Target Concept / Function to be Searched (or Learned)

- Topper of Machine Learning Class

- - i.e. Adeel (CPGA = 3.86)

Searching Target Function / Concept in |C|

- Outcome of Search

- - We will definitely find the Target Function / Concept in Concept Space (C)

- Reason

- - We are searching the entire Concept Space (C)

- - - Therefore, we cannot miss the Target Function / Concept

Searching Target Function / Concept in HFemales

- Outcome of Search

- - We will not find the Target Function / Concept in Hypothesis Space (HFemales)

- Reason

- - We are searching the reduced Concept Space (C)

- - - Therefore, we may / may not find the Target Function / Concept in a Hypothesis Space

Searching Target Function / Concept in HMales

- Outcome of Search

- - We will find the Target Function / Concept in Hypothesis Space (HMales)

- Reason

- - We are searching the reduced Concept Space (C)

- - - Therefore, we may / may not find the Target Function / Concept in a Hypothesis Space

Conclusion

- Searching a Concept Space
  - We will definitely find the Target Function / Concept
- Searching a Hypothesis Space
  - We may / may not find the Target Function / Concept and
    - this may / may not be known to us

Searching a Concept Space

- Strengths

- - We will definitely find the Target Function / Concept

- Weaknesses

- - Computational cost is high

- - Amount of Time required for searching is high

Searching a Hypothesis Space

- Strengths

- - Computational cost is low

- - Amount of Time required for searching is small

- Weaknesses

- - We may / may not find the Target Function / Concept and this may / may not be known to us

- Titanic sank in 1912 (some passengers survived and remaining died).

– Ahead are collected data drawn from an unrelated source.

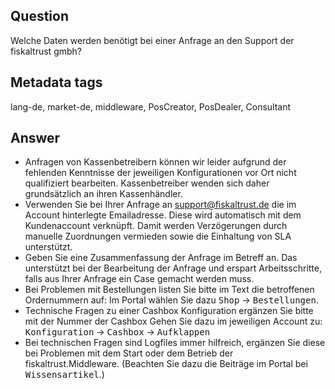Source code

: ## Question

Welche Daten werden benötigt bei einer Anfrage an den Support der fiskaltrust gmbh?

## Metadata tags

lang-de, market-de, middleware, PosCreator, PosDealer, Consultant

## Answer

* Anfragen von Kassenbetreibern können wir leider aufgrund der fehlenden Kenntnisse der jeweiligen Konfigurationen vor Ort nicht qualifiziert bearbeiten. Kassenbetreiber wenden sich daher grundsätzlich an ihren Kassenhändler.
 *  Verwenden Sie bei Ihrer Anfrage an support@fiskaltrust.de die im Account hinterlegte Emailadresse. Diese wird automatisch mit dem  Kundenaccount verknüpft. Damit werden Verzögerungen durch manuelle Zuordnungen vermieden sowie die Einhaltung von SLA unterstützt.
 *  Geben Sie eine Zusammenfassung der Anfrage im Betreff an. Das unterstützt bei der Bearbeitung der Anfrage und erspart Arbeitsschritte, falls aus Ihrer Anfrage ein Case gemacht werden muss.
 *  Bei Problemen mit Bestellungen listen Sie bitte im Text die betroffenen Ordernummern auf:
 Im Portal wählen Sie dazu <kbd>Shop</kbd> &rarr; <kbd>Bestellungen</kbd>.
 *  Technische Fragen zu einer Cashbox Konfiguration ergänzen Sie bitte mit der Nummer der Cashbox
  Gehen Sie dazu im jeweiligen Account zu:
 <kbd>Konfiguration</kbd> &rarr; <kbd>Cashbox</kbd>  &rarr; <kbd>Aufklappen</kbd>
 *  Bei technischen Fragen sind Logfiles immer hilfreich, ergänzen Sie diese bei Problemen mit dem Start oder dem Betrieb der fiskaltrust.Middleware.
 (Beachten Sie dazu die Beiträge im Portal bei <kbd>Wissensartikel</kbd>.) 
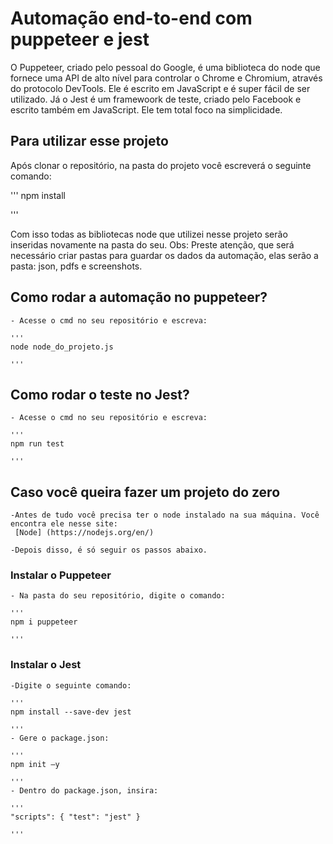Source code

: ﻿# Automação end-to-end com puppeteer e jest

O Puppeteer, criado pelo pessoal do Google, é uma biblioteca do node que fornece uma API de alto nível para controlar o Chrome e Chromium, através do protocolo DevTools. 
Ele é escrito em JavaScript e é super fácil de ser utilizado.
Já o Jest é um framewoork de teste, criado pelo Facebook e escrito também em JavaScript. Ele tem total foco na simplicidade.

## Para utilizar esse projeto

Após clonar o repositório, na pasta do projeto você escreverá o seguinte comando:

'''
npm install

'''

Com isso todas as bibliotecas node que utilizei nesse projeto serão inseridas novamente na pasta do seu.
Obs: Preste atenção, que será necessário criar pastas para guardar os dados da automação, elas serão a pasta: json, pdfs e screenshots.

## Como rodar a automação no puppeteer?

    - Acesse o cmd no seu repositório e escreva:

    '''
    node node_do_projeto.js

    '''

## Como rodar o teste no Jest?

    - Acesse o cmd no seu repositório e escreva:

    '''
    npm run test

    '''

## Caso você queira fazer um projeto do zero

    -Antes de tudo você precisa ter o node instalado na sua máquina. Você encontra ele nesse site:
     [Node] (https://nodejs.org/en/)

    -Depois disso, é só seguir os passos abaixo.
 
### Instalar o Puppeteer

    - Na pasta do seu repositório, digite o comando:
    
    '''
    npm i puppeteer

    '''
### Instalar o Jest
    
    -Digite o seguinte comando:
    
    '''
    npm install --save-dev jest

    '''
    - Gere o package.json:

    '''
    npm init –y

    '''
    - Dentro do package.json, insira:

    '''
    "scripts": { "test": "jest" }

    '''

Kaggle launched a competition titled: Titanic: Machine Learning from Disaster

- - URL: https://www.kaggle.com/c/titanic

- Below are some of the Attributes (with their Possible Values) taken from Titanic Project Dataset

- - Gender: Male, Female

- - Ticket Class: Upper, Middle, Lower

- - Survival: No, Yes

- - Parent/Child Abroad: Zero, One, Two, Three

- - Embarked: Cherbourg, Queenstown, Southampton

- Goal of a Machine Learning Algorithm is to predict

- - Whether a Passenger Survived or Not?

Note

- Your answer should be

- - Well Justified

Questions

- Write down Input and Output for the above discussed Machine Learning Problem?

- Compute the Size of Instance Space

- Compute the Size of Concept Space

- Can we say that this Machine Learning Problem is a Binary Classification Problem? Explain.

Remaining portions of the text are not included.